Софья потом корила себя за то, что недостаточно внимательно слушала, когда ее теснили и негодующая нежность, и почтительное восхищение к этому человеку. Она не находила средства выговорить ему свою досаду, отчего он так мало высказывается сам, даже в своих историях оставаясь будто в тени тех, кому они посвящены. Ей хотелось бы разглядеть его самого, подлинного, ничем не скованного, откровенного. Узнать, что кроется за этой невозмутимой безупречностью и благодушием. Но попытки расспросить о детстве, на которые графиня много полагала, Петр Александрович немногословно, но определенно пресек, и она боялась повторить их — боялась, что за этим его движением есть какая-то затаенная боль, которую она не желала бы задеть. Но в том, что за явленным ей кротким обликом есть другие, превосходящие совершенства, Софья была уверена: думая об этом, она пыталась представить его себе безудержно смеющимся, каким он никогда не показывался перед ней. Но ей отчего-то представлялось, что он замечательно умеет развеселиться сам и рассмешить другого до слез. Она мечтала узнать его вполне, и крепнувшая в этом стремлении страсть тем была мучительнее, что разрешение ее казалось совершенно недостижимым.

Прогревшийся воздух полнился звуками оркестра, настраивавшего инструменты, и Софья боязливо переводила свое внимание на птичьи голоса и шелест березовых листов: ей всегда казалось, что музыкант перед концертом проживает нечто таинственное и не предназначенное ни для какого взгляда и слуха. Гудки отходивших пароходов прорезали сгустившееся спокойствие все чаще, дорожки сада наполняли посетители, а графиня, точно забыв о собственном намерении, не решалась глядеть по сторонам.
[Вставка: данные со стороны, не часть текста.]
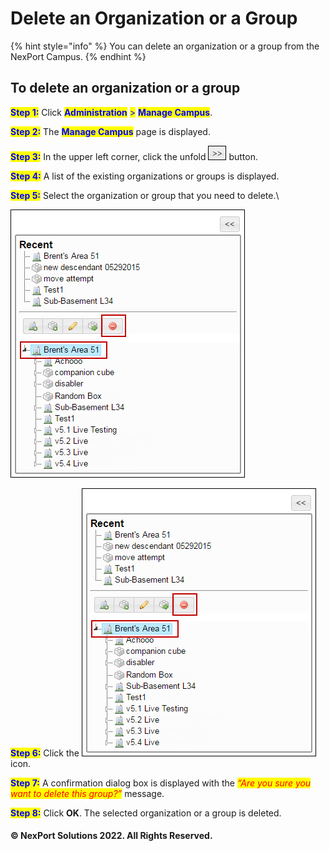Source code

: # Delete an Organization or a Group

{% hint style="info" %}
You can delete an organization or a group from the NexPort Campus.
{% endhint %}

## **To delete an organization or a group**

<mark style="color:blue;">**Step 1:**</mark>  Click <mark style="color:blue;">**Administration**</mark> <mark style="color:blue;"></mark><mark style="color:blue;">></mark> <mark style="color:blue;"></mark><mark style="color:blue;">**Manage Campus**</mark>.

<mark style="color:blue;">**Step 2:**</mark>  The <mark style="color:blue;">**Manage Campus**</mark> page is displayed.

<mark style="color:blue;">**Step 3:**</mark>  In the upper left corner, click the unfold ![](/.gitbook/assets/Right.png) button.

<mark style="color:blue;">**Step 4:**</mark>  A list of the existing organizations or groups is displayed.

<mark style="color:blue;">**Step 5:**</mark>  Select the organization or group that you need to delete.\


![](/.gitbook/assets/Delete.png)

<mark style="color:blue;">**Step 6:**</mark>  Click the ![](/.gitbook/assets/Delete.png) icon.

<mark style="color:blue;">**Step 7:**</mark> A confirmation dialog box is displayed with the <mark style="color:yellow;"></mark> _<mark style="color:red;">“Are you sure you want to delete this group?”</mark>_ <mark style="color:red;"></mark><mark style="color:red;"></mark> message.

<mark style="color:blue;">**Step 8:**</mark>  Click **OK**. The selected organization or a group is deleted.

#### © NexPort Solutions 2022. All Rights Reserved.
Входя под затейливую арку, оплетенную плющом, она держалась за локоть мужа, будто за вынужденный штурвал в этом желанном, но таившем грозу плавании.

— Пожалуйста, мадам! — Софья удивленно вскинула взгляд, встретив смущенную, будто не решавшуюся вполне раскрыться улыбку молодого человека в длинном фартуке служащего. Она невольно протянула руки, принимая от него букет тугих, блестящих в оброненном луче пурпурных тюльпанов. От недоуменной радости графиня смешалась и не смогла выговорить слов благодарности, лишь склонила голову откровенно и беззащитно. Прижимая к себе обретенную приятную тяжесть и от волнения вертя в пальцах краешек кисейной ленты, которой были перевязаны цветы, Софья не искала причин столь внезапного жеста внимания, лишь хотела бы верить, что он был для нее добрым знаком.

— Устроитель решил таким образом привлечь гостей и наладить цветочную торговлю, — услышала она обрывок разговора за спиной, и тут же обратила внимание, что дама впереди нее тоже идет не с пустыми руками.

— Не думал, что вас после павлинской оранжереи способен будет порадовать столь заурядный букет, mа cherе, — проговорил граф с незлой снисходительной усмешкой.